First, I would like to emphasize the fact that Betty Bonifassi, her singers, the Ex Machina team and I were aware from the beginning of the project that we were taking on a sensitive subject and that it was our responsibility to work to create this show with dilligence, respect, honesty and integrity.
That said, my team and I felt that, in the overcharged atmosphere created by our show, it would be wiser to remain silent since any statement we might make would throw oil on the fire.
As long as the show was being performed, it was speaking for itself and we didn’t have anything to add to the debate, which also allowed us to listen to the arguments of those who were opposed to our show being presented.
But now that SLĀV has been officially muzzled, we have to use another way to communicate.
I prefer to let the detractors and defenders of the project debate and define what cultural appropriation means, for it is an extremely complicated problem and I don’t pretend to know how to solve it.
To me, what is most appalling is the intolerant discourse heard both on the street and in some media. Everything that led to this cancellation is a direct blow to artistic freedom, and after 40 years of working in the theatre, I think I can legitimately address this part of the question.
Since the dawn of time, theatre has been based on a very simple principle, that of playing someone else. Pretending to be someone else. Stepping into the shoes of another person to try to understand them, and in the process, perhaps understand ourselves, better. This ancient ritual requires that we borrow, for the duration of a performance, someone else’s look, voice, accent and at times even gender.
But when we are no longer allowed to step into someone else’s shoes, when it is forbidden to identify with someone else, theatre is denied its very nature, it is prevented from performing its primary function and is thus rendered meaningless
Over the course of my career, I have devoted entire shows denouncing injustices done throughout history to specific cultural groups, without actors from said groups.

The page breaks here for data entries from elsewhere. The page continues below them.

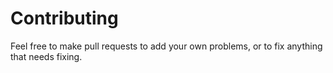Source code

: # Contributing

Feel free to make pull requests to add your own problems, or to fix anything that needs fixing.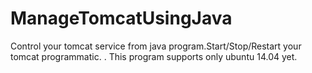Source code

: # ManageTomcatUsingJava
Control your tomcat service from java program.Start/Stop/Restart your tomcat programmatic. . This program supports only ubuntu 14.04 yet. 
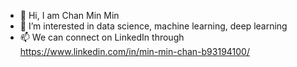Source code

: - 👋 Hi, I am Chan Min Min
- 👀 I’m interested in data science, machine learning, deep learning
- 📫 We can connect on LinkedIn through https://www.linkedin.com/in/min-min-chan-b93194100/

<!---
Hancminnah/Hancminnah is a ✨ special ✨ repository because its `README.md` (this file) appears on your GitHub profile.
You can click the Preview link to take a look at your changes.
--->
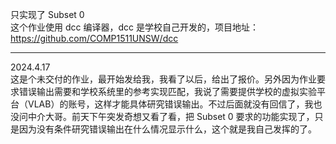 只实现了 Subset 0  
这个作业使用 dcc 编译器，dcc 是学校自己开发的，项目地址：https://github.com/COMP1511UNSW/dcc

---

2024.4.17  
这是个未交付的作业，最开始发给我，我看了以后，给出了报价。另外因为作业要求错误输出需要和学校系统里的参考实现匹配，我说了需要提供学校的虚拟实验平台（VLAB）的账号，这样才能具体研究错误输出。不过后面就没有回信了，我也没问中介大哥。前天下午突发奇想又看了看，把 Subset 0 要求的功能实现了，只是因为没有条件研究错误输出在什么情况显示什么，这个就是我自己发挥的了。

These shows have been performed all over the world, in front of very diverse audiences, without anyone accusing me of cultural appropriation, let alone of racism. Quite the contrary. These projects have always been very well received and have contributed to make Ex Machina one of the most respected theatre companies in the world.
It’s obvious that any new show comes with its share of blunders, misfires and bad choices. But unlike a number of other art forms theatre is not fixed. It’s a living art form, that allows a play to grow and evolve constantly, to be perpetually rewritten according to audience reactions, and to be fine tuned show after show.
This evolution was never to happen for SLĀV since the run was cancelled after only three performances.
If it were up to me, the show would still be running, for I will always demand the right for theatre to talk about anything and anyone.